Bu köyde farklı birkaç hastalık aydaş hastalığı başlığı altında toplanmıştır. Veya araştırmacıların farklı isim ve uygulamalarla tespitini yaptıkları hastalıklar esasta aynı hastalıklardır. Daha doğru bir ifade ile yörelere, kaynak kişilere ve farklı zamanlarda derlenen bilgilerin aynı hastalığa ait olduğunu çözebilecek kadar halk tababeti inanç sistemine hulul edilememiştir. Halk bilimine ait sözlükler yaptıkları açıklamalar ile bize göre resmin tümünü ve görünmeyen yönleri ile de gösterebilecek noktaya gelmemiştir.
“Aydaş olan çocuğun karnı şişer, kirpikleri uzar, apış arası kaşınır, ishal gider, zayıflar. İyileşmesi için yılan, kaplumbağa, kazankurbağası, kedi veya şehit toprağı üstünde yıkarlar.
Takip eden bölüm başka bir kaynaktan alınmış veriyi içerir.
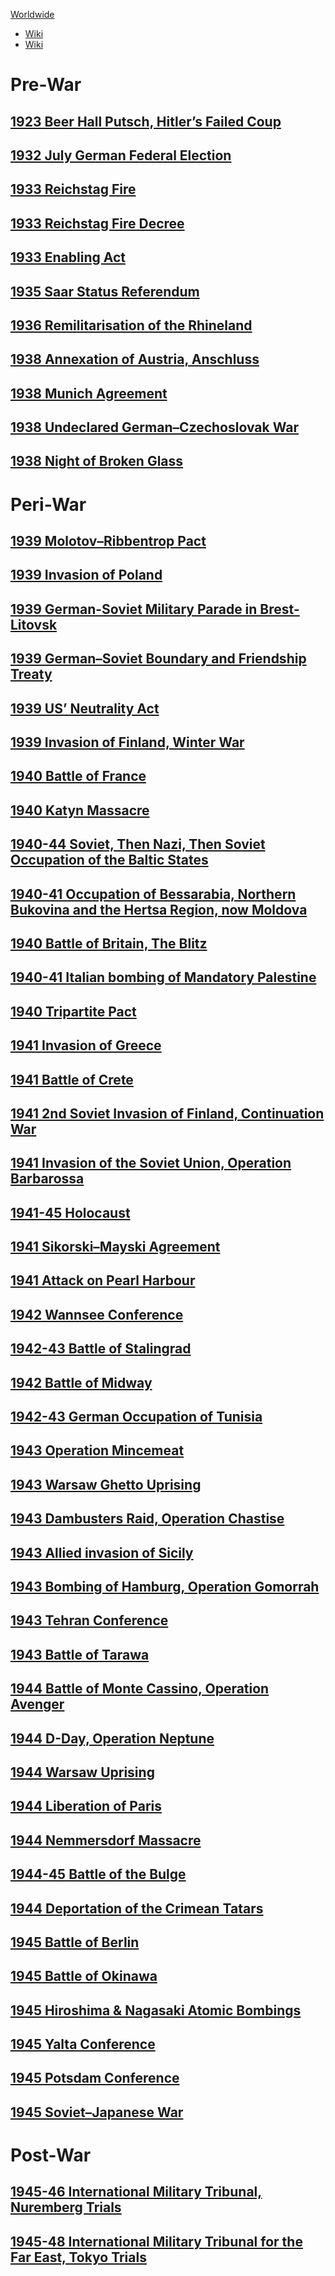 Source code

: [Worldwide](Worldwide)

- [Wiki](https://en.wikipedia.org/wiki/World_War_II)
- [Wiki](https://en.wikipedia.org/wiki/Soviet_Union_in_World_War_II)
# Pre-War

## [1923 Beer Hall Putsch, Hitler’s Failed Coup](1923%20Beer%20Hall%20Putsch,%20Hitler’s%20Failed%20Coup)
## [1932 July German Federal Election](1932%20July%20German%20Federal%20Election)
## [1933 Reichstag Fire](1933%20Reichstag%20Fire)
## [1933 Reichstag Fire Decree](1933%20Reichstag%20Fire%20Decree)
## [1933 Enabling Act](1933%20Enabling%20Act)
## [1935 Saar Status Referendum](1935%20Saar%20Status%20Referendum)
## [1936 Remilitarisation of the Rhineland](1936%20Remilitarisation%20of%20the%20Rhineland)
## [1938 Annexation of Austria, Anschluss](1938%20Annexation%20of%20Austria,%20Anschluss)
## [1938 Munich Agreement](1938%20Munich%20Agreement)
## [1938 Undeclared German–Czechoslovak War](1938%20Undeclared%20German–Czechoslovak%20War)
## [1938 Night of Broken Glass](1938%20Night%20of%20Broken%20Glass)
# Peri-War

## [1939 Molotov–Ribbentrop Pact](../Russia/1917-91%20Soviet%20Period/1939%20Molotov–Ribbentrop%20Pact)
## [1939 Invasion of Poland](../Russia/1917-91%20Soviet%20Period/1939%20Invasion%20of%20Poland)
## [1939 German-Soviet Military Parade in Brest-Litovsk](../Russia/1917-91%20Soviet%20Period/1939%20German-Soviet%20Military%20Parade%20in%20Brest-Litovsk)
## [1939 German–Soviet Boundary and Friendship Treaty](../Russia/1917-91%20Soviet%20Period/1939%20German–Soviet%20Boundary%20and%20Friendship%20Treaty)
## [1939 US’ Neutrality Act](1939%20US’%20Neutrality%20Act)
## [1939 Invasion of Finland, Winter War](../Russia/1917-91%20Soviet%20Period/1939%20Invasion%20of%20Finland,%20Winter%20War)
## [1940 Battle of France](1940%20Battle%20of%20France)
## [1940 Katyn Massacre](../Russia/1917-91%20Soviet%20Period/1940%20Katyn%20Massacre)
## [1940-44 Soviet, Then Nazi, Then Soviet Occupation of the Baltic States](../Russia/1917-91%20Soviet%20Period/1940-44%20Soviet,%20Then%20Nazi,%20Then%20Soviet%20Occupation%20of%20the%20Baltic%20States)
## [1940-41 Occupation of Bessarabia, Northern Bukovina and the Hertsa Region, now Moldova](../Russia/1917-91%20Soviet%20Period/1940-41%20Occupation%20of%20Bessarabia,%20Northern%20Bukovina%20and%20the%20Hertsa%20Region,%20now%20Moldova)
## [1940 Battle of Britain, The Blitz](1940%20Battle%20of%20Britain,%20The%20Blitz)
## [1940-41 Italian bombing of Mandatory Palestine](1940-41%20Italian%20bombing%20of%20Mandatory%20Palestine)
## [1940 Tripartite Pact](../Russia/1917-91%20Soviet%20Period/1940%20Tripartite%20Pact)
## [1941 Invasion of Greece](1941%20Invasion%20of%20Greece)
## [1941 Battle of Crete](1941%20Battle%20of%20Crete)
## [1941 2nd Soviet Invasion of Finland, Continuation War](1941%202nd%20Soviet%20Invasion%20of%20Finland,%20Continuation%20War)
## [1941 Invasion of the Soviet Union, Operation Barbarossa](../Russia/1917-91%20Soviet%20Period/1941%20Invasion%20of%20the%20Soviet%20Union,%20Operation%20Barbarossa)
## [1941-45 Holocaust](../Israel-Palestine/1917-48%20Mandatory%20Palestine%20Period/1941-45%20Holocaust)
## [1941 Sikorski–Mayski Agreement](../Russia/1917-91%20Soviet%20Period/1941%20Sikorski–Mayski%20Agreement)
## [1941 Attack on Pearl Harbour](1941%20Attack%20on%20Pearl%20Harbour)
## [1942 Wannsee Conference](1942%20Wannsee%20Conference)
## [1942-43 Battle of Stalingrad](1942-43%20Battle%20of%20Stalingrad)
## [1942 Battle of Midway](1942%20Battle%20of%20Midway)
## [1942-43 German Occupation of Tunisia](1942-43%20German%20Occupation%20of%20Tunisia)
## [1943 Operation Mincemeat](1943%20Operation%20Mincemeat)
## [1943 Warsaw Ghetto Uprising](1943%20Warsaw%20Ghetto%20Uprising)
## [1943 Dambusters Raid, Operation Chastise](1943%20Dambusters%20Raid,%20Operation%20Chastise)
## [1943 Allied invasion of Sicily](1943%20Allied%20invasion%20of%20Sicily)
## [1943 Bombing of Hamburg, Operation Gomorrah](1943%20Bombing%20of%20Hamburg,%20Operation%20Gomorrah)
## [1943 Tehran Conference](1943%20Tehran%20Conference)
## [1943 Battle of Tarawa](1943%20Battle%20of%20Tarawa)
## [1944 Battle of Monte Cassino, Operation Avenger](1944%20Battle%20of%20Monte%20Cassino,%20Operation%20Avenger)
## [1944 D-Day, Operation Neptune](1944%20D-Day,%20Operation%20Neptune)
## [1944 Warsaw Uprising](1944%20Warsaw%20Uprising)
## [1944 Liberation of Paris](1944%20Liberation%20of%20Paris)
## [1944 Nemmersdorf Massacre](../Russia/1917-91%20Soviet%20Period/1944%20Nemmersdorf%20Massacre)
## [1944-45 Battle of the Bulge](1944-45%20Battle%20of%20the%20Bulge)
## [1944 Deportation of the Crimean Tatars](../Russia/1917-91%20Soviet%20Period/1944%20Deportation%20of%20the%20Crimean%20Tatars)
## [1945 Battle of Berlin](1945%20Battle%20of%20Berlin)
## [1945 Battle of Okinawa](1945%20Battle%20of%20Okinawa)
## [1945 Hiroshima & Nagasaki Atomic Bombings](1945%20Hiroshima%20&%20Nagasaki%20Atomic%20Bombings)
## [1945 Yalta Conference](1945%20Yalta%20Conference)
## [1945 Potsdam Conference](1945%20Potsdam%20Conference)
## [1945 Soviet–Japanese War](1945%20Soviet–Japanese%20War)
# Post-War

## [1945-46 International Military Tribunal, Nuremberg Trials](1945-46%20International%20Military%20Tribunal,%20Nuremberg%20Trials)
## [1945-48 International Military Tribunal for the Far East, Tokyo Trials](1945-48%20International%20Military%20Tribunal%20for%20the%20Far%20East,%20Tokyo%20Trials)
Yıkanacak suyu hazırlamak için kırk yumurta kabuğunda su dökülür, yedi akarsudan su doldurulur. Kırkı karışan çocuklarüç yol ağzında veya şehitler mezarından alınan toprak üzerinde çimdirilir.”
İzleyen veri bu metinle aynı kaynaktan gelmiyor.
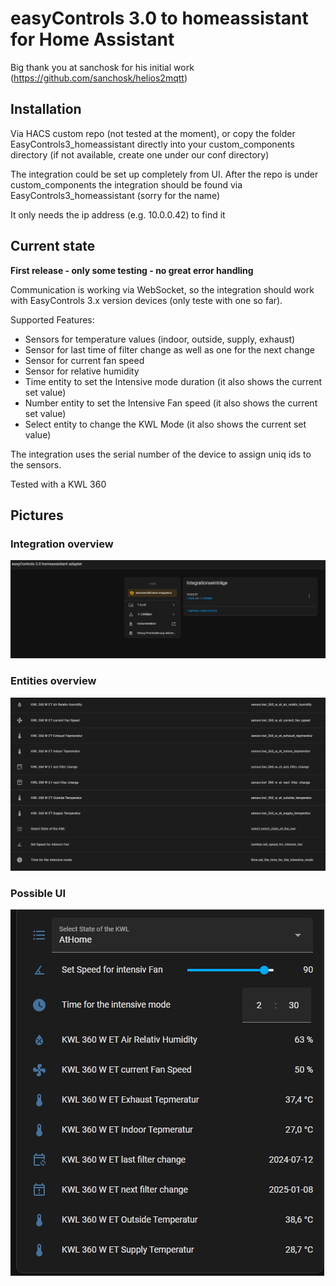 # easyControls 3.0 to homeassistant for Home Assistant

Big thank you at sanchosk for his initial work (https://github.com/sanchosk/helios2mqtt)

## Installation
Via HACS custom repo (not tested at the moment), or copy the folder EasyControls3_homeassistant directly into your custom_components directory (if not available, create one under our conf directory)

The integration could be set up completely from UI. After the repo is under custom_components the integration should be found via EasyControls3_homeassistant (sorry for the name)

It only needs the ip address (e.g. 10.0.0.42) to find it

## Current state

**First release - only some testing - no great error handling**

Communication is working via WebSocket, so the integration should work with EasyControls 3.x version devices (only teste with one so far).

Supported Features:
- Sensors for temperature values (indoor, outside, supply, exhaust)
- Sensor for last time of filter change as well as one for the next change
- Sensor for current fan speed
- Sensor for relative humidity
- Time entity to set the Intensive mode duration (it also shows the current set value)
- Number entity to set the Intensive Fan speed (it also shows the current set value)
- Select entity to change the KWL Mode (it also shows the current set value)

The integration uses the serial number of the device to assign uniq ids to the sensors.

Tested with a KWL 360

## Pictures
### Integration overview
![Integration overview](pictures/integrationentries.png)
### Entities overview
![entities overview](pictures/entities.png)
### Possible UI
![UI view](pictures/ui-view.png)

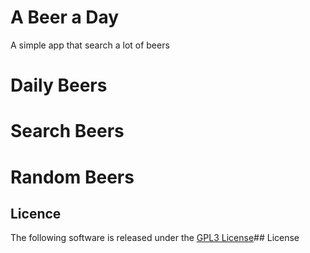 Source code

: # A Beer a Day 

A simple app that search a lot of  beers

# Daily Beers

# Search Beers

# Random Beers

## Licence

The following software is released under the [GPL3 License](https://github.com/GianniGM/goSearch/blob/master/LICENSE)## License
Bu tespitteki açıklamalar göre, aydaş olmak ile kırk karışması aynı hastalıktır. Bu bilgiler esas alınarak bir tanım ve tasnif yapmak gerekir ise, bilinenlerin dışına çıkılması gerekecektir. Zira kırkların karışmasının tecelli ve tezahür şekilleri farklıdır.
Bebeklerin kırkı dökülürken birçok canlının kırkı ile bebeğin kırkı karışmasın diye kırklayan kadın bildiği bütün hayvanları ve diğer canlıların ismini zikreder. Kedinin kara iyeler âleminde özel bir yerinin olduğu kanaati vardır. Şehit toprağı konusuna gelince, şehitlik Allah indinde itibarlı bir mevkidir. Ancak şehitlik İslami dönemin bir kültür kodudur. Mitolojik dönem verileri ile ne şekilde ve nereye kadar ilişkilendirilebilir. Kırk yumurta kabuğu ile su, yedi akarsu, üç yol ağzı, Astraâlem ile ilişkilendirmeler yer alan motiflerdendir.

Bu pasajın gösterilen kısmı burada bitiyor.